The going was not easy initially, particularly in Kenya where M-Pesa, a mobile-phone based money transfer service from Vodafone, ruled. Comviva’s product was technologically superior, as it could fit to suit multiple operator requirements. Before Vodafone launched M-Pesa, it acquired Safaricom, the state-owned national telecom network. Vodafone immediately had 80 percent of the Kenyan market when it launched M-Pesa. In a country where daylight robbery is common, the ability to pay through mobiles was hugely successful.
However, Vodafone found it tough to capture markets in other countries as it was difficult to tune the product (M-Pesa) to other operators’ needs. Comviva’s model, on the other hand, is an open-source model, more adaptable to other operators’ needs, says Mohapatra. As a result, the company was able to quickly have 34 deployments in the continent.
To win in Africa, you need to offer mobile money, apart from the package of caller tunes and usual mVAS services. If you can have your own product which becomes a bestseller, you earn margins of 40-50 percent on that product in an industry where the average is 25 percent. That is what Comviva did when it launched Mobiquity, to pay for services on the mobile phone. Take the example of Aminali Murungi, a fruitseller in Dar-es-Salaam in Tanzania, who had to give her money to hooded robbers to save her life. Now, she uses Mobiquity to not just pay her bills, but also to make purchases and transfer money from one bank account to another. Her brother, who studies at the other end of the city, can then make his transactions.
“Other technologies similar to Mobiquity allow you to make payments, but this is the only platform where you can do the entire netbanking on your own. This has generated wide acceptability,” says Angel Dobardziev, practice leader, emerging markets, Ovum Consulting, who tracks the global mVAS sector.
Mobiquity makes the mobile phone a convenient financial transaction medium. It enables users to create their own mobile bank account and then use the phone to transact payments just like they do from a normal bank. Transactions are easier to perform for people who are illiterate and un-banked. For banks, operators and financial institutions, this opens up a big market for a wide range of services. Around 38 service providers in 20 countries, including Vodafone, France Telecom and others have deployed Mobiquity.
Negotiating with other telecom operators was not just about making business sense—it was also about knowing which tribes their heads belonged to and to adhere to their quirks. The same held true for potential customers. “You really need to be aware of what works with whom. Half the Western firms shut shop as they could never unravel the people there,” says Mohapatra.
Today, Mobiquity makes up for 35 percent of Comviva’s revenue.

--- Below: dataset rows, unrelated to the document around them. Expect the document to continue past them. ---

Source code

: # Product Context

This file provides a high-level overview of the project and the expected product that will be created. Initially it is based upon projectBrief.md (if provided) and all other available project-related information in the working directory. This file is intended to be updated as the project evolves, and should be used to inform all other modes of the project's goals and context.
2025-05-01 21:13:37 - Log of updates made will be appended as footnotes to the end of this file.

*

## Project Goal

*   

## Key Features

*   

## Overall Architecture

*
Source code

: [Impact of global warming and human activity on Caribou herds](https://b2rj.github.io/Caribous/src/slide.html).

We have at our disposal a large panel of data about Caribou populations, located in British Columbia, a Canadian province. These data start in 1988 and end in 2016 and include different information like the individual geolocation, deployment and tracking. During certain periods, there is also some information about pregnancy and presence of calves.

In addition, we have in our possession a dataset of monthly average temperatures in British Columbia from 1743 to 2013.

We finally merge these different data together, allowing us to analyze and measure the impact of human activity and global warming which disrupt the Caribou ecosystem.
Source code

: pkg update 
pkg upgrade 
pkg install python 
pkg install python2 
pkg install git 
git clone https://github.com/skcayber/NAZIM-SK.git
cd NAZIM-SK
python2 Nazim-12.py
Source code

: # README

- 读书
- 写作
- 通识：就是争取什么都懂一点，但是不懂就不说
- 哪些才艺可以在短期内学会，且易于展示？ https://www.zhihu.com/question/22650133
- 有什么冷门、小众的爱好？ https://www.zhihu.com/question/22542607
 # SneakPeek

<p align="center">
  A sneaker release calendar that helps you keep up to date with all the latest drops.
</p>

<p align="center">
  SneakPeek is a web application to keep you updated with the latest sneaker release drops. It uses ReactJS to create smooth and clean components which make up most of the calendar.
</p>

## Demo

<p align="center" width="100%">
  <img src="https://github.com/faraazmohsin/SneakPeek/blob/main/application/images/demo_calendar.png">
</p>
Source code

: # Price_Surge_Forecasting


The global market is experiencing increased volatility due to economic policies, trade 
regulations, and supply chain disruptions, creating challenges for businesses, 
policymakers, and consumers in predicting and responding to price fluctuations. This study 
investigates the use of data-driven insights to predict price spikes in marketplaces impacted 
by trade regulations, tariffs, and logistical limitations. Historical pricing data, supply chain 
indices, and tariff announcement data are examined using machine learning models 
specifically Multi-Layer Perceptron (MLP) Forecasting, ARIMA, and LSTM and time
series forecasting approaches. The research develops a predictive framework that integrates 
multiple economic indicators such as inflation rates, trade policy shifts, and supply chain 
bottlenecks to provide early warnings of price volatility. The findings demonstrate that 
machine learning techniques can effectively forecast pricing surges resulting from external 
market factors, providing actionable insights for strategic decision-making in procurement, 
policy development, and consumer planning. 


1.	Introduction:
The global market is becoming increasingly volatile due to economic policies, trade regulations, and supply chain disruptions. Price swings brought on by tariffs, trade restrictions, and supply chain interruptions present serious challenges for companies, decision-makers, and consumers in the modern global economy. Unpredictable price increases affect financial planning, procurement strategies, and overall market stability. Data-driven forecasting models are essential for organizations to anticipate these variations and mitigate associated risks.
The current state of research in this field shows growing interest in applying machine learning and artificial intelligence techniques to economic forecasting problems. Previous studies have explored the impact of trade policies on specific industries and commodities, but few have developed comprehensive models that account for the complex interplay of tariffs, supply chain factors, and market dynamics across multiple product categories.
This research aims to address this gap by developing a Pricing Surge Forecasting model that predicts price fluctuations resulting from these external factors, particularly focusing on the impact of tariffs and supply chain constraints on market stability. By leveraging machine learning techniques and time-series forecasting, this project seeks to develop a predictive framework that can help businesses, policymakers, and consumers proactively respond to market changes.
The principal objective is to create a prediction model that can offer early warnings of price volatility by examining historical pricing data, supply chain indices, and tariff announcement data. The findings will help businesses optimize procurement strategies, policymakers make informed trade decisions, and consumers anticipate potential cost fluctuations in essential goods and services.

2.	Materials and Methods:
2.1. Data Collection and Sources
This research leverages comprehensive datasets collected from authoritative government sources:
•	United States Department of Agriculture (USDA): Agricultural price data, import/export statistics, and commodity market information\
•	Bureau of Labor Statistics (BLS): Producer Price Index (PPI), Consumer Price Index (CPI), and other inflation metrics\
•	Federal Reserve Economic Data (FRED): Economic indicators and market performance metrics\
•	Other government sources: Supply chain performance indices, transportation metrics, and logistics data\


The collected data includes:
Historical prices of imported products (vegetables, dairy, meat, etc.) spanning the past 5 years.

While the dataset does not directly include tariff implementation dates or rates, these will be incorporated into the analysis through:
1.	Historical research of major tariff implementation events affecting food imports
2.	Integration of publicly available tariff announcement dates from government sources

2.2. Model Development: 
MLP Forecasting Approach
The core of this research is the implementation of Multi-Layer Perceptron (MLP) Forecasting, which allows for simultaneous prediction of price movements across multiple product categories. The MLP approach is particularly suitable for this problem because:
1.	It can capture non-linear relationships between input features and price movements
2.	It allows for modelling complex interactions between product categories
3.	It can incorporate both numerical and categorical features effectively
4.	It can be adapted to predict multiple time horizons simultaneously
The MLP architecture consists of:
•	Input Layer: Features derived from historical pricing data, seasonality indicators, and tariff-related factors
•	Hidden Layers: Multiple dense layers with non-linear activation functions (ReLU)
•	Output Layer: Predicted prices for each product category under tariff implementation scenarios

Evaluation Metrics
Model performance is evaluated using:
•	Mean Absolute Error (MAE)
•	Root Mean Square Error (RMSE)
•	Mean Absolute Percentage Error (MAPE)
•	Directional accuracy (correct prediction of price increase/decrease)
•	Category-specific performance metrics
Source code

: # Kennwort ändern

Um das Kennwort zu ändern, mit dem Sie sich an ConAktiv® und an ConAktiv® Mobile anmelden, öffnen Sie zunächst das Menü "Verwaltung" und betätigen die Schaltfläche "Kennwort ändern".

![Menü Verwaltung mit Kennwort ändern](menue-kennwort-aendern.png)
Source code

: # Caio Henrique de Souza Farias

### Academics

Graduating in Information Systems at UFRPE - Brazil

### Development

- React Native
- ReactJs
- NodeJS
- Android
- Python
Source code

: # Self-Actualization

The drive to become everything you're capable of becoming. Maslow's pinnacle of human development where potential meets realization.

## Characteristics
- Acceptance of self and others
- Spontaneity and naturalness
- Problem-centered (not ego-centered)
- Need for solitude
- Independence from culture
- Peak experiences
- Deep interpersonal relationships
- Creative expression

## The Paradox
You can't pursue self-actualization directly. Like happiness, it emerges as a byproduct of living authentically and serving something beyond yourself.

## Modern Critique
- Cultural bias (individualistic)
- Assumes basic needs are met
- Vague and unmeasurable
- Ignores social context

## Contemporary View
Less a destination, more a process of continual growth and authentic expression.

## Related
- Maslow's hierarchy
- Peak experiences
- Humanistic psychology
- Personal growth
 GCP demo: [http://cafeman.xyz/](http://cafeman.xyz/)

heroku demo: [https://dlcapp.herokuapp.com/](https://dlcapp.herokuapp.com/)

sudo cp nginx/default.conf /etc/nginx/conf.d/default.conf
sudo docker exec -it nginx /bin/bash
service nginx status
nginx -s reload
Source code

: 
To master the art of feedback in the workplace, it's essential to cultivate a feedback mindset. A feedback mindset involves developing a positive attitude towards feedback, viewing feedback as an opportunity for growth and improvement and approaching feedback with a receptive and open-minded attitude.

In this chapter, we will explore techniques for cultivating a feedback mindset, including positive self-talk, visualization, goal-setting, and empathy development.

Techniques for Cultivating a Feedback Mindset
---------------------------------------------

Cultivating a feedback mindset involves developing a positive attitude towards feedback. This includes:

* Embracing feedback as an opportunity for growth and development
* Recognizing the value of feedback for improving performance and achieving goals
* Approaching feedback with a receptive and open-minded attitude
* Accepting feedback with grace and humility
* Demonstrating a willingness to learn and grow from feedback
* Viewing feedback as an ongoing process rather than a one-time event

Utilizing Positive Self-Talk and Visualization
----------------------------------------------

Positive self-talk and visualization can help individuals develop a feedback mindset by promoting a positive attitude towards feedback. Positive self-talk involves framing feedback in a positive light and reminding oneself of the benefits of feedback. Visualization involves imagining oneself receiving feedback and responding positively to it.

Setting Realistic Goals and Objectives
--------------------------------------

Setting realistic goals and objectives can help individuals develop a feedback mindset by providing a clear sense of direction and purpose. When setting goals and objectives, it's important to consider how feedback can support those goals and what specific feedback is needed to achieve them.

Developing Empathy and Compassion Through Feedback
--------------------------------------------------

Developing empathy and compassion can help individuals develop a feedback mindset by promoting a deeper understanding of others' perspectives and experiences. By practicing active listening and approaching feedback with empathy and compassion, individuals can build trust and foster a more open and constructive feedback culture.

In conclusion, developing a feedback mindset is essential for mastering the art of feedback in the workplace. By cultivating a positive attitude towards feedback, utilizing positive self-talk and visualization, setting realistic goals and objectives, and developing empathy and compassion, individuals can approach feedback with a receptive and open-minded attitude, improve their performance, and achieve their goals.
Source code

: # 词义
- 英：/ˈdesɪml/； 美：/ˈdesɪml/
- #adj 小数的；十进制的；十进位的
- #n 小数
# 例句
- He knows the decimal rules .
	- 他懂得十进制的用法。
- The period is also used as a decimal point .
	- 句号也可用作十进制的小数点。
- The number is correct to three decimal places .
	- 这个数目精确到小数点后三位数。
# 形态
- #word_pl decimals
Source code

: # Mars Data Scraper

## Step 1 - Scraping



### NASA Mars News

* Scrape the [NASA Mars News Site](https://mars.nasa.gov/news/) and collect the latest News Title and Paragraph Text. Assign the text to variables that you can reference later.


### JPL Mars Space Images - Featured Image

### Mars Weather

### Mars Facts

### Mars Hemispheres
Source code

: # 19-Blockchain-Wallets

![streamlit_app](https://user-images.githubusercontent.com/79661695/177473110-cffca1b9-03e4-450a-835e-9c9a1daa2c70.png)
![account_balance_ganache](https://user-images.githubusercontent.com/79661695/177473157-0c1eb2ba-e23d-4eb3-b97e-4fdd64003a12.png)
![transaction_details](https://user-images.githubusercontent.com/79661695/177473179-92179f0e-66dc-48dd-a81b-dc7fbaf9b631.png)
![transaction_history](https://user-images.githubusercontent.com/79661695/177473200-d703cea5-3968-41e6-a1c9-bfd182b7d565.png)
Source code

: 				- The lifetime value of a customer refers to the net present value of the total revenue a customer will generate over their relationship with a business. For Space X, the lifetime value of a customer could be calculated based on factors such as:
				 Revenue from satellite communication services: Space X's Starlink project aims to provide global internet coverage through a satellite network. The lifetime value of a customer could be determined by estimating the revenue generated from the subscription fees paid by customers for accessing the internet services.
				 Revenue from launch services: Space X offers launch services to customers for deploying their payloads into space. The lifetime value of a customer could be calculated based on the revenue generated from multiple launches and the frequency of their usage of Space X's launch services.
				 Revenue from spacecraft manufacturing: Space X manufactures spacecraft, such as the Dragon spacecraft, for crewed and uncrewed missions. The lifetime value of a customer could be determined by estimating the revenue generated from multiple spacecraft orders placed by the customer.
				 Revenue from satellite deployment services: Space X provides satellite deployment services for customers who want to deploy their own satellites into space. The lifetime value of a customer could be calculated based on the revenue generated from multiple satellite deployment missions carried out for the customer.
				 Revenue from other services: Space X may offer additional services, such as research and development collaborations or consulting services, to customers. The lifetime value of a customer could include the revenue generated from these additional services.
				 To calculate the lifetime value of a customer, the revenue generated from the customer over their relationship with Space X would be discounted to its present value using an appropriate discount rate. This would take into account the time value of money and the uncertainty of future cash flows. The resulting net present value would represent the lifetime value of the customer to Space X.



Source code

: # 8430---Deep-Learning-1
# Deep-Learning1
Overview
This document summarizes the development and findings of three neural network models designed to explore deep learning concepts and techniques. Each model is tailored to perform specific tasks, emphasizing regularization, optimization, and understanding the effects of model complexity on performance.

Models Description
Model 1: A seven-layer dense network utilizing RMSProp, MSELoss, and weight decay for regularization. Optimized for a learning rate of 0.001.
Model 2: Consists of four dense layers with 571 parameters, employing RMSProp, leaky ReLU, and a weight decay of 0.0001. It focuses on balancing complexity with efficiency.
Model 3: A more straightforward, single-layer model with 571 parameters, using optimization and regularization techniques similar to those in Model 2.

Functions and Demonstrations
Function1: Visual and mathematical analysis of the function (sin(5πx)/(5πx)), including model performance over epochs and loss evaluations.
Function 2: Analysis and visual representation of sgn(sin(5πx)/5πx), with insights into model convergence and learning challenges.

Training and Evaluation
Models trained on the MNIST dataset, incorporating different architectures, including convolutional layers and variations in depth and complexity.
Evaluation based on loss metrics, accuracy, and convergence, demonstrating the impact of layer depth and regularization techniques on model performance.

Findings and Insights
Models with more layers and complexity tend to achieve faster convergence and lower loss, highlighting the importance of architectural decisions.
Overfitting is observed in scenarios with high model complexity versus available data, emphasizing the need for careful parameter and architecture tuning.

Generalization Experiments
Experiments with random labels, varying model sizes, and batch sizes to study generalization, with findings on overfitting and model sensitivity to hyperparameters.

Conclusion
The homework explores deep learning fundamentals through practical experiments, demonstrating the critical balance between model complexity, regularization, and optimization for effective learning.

The rest is made up by managed VAS services and traditional offerings like mobile music, voice applications, video applications, gaming, messaging, call completion and self care. For all services, it was critically important to have a thorough knowledge of local cultures and customs. Comviva now has 250 million end users in the Ivory Coast, Guatemala and Tanzania.
“When we talk with telecom operators in the region, the offerings made are thought out very carefully. We appeal to people from all backgrounds,” says Mohapatra. A major telecom operator had released a game in which one fought a bunch of hoodlums to save a treasure. But the clothes worn by the hoodlums looked suspiciously similar to the traditional costumes of a tribe, to which most of the ruling party members belonged. Such gaffes in another country would be seen as stupidity. In Africa, they are life-threatening, both for the business which might be asked to move out, and for the people who work for that company.
In India, Comviva’s foray into mobile payments has been slow as the government was not comfortable with the idea. The Reserve Bank of India regulations impose a cap on the use of mobile accounts. In 2011, it was hiked to Rs. 50,000 from one tenth of that earlier. Comviva is currently the number two mVAS player in India, behind OnMobile.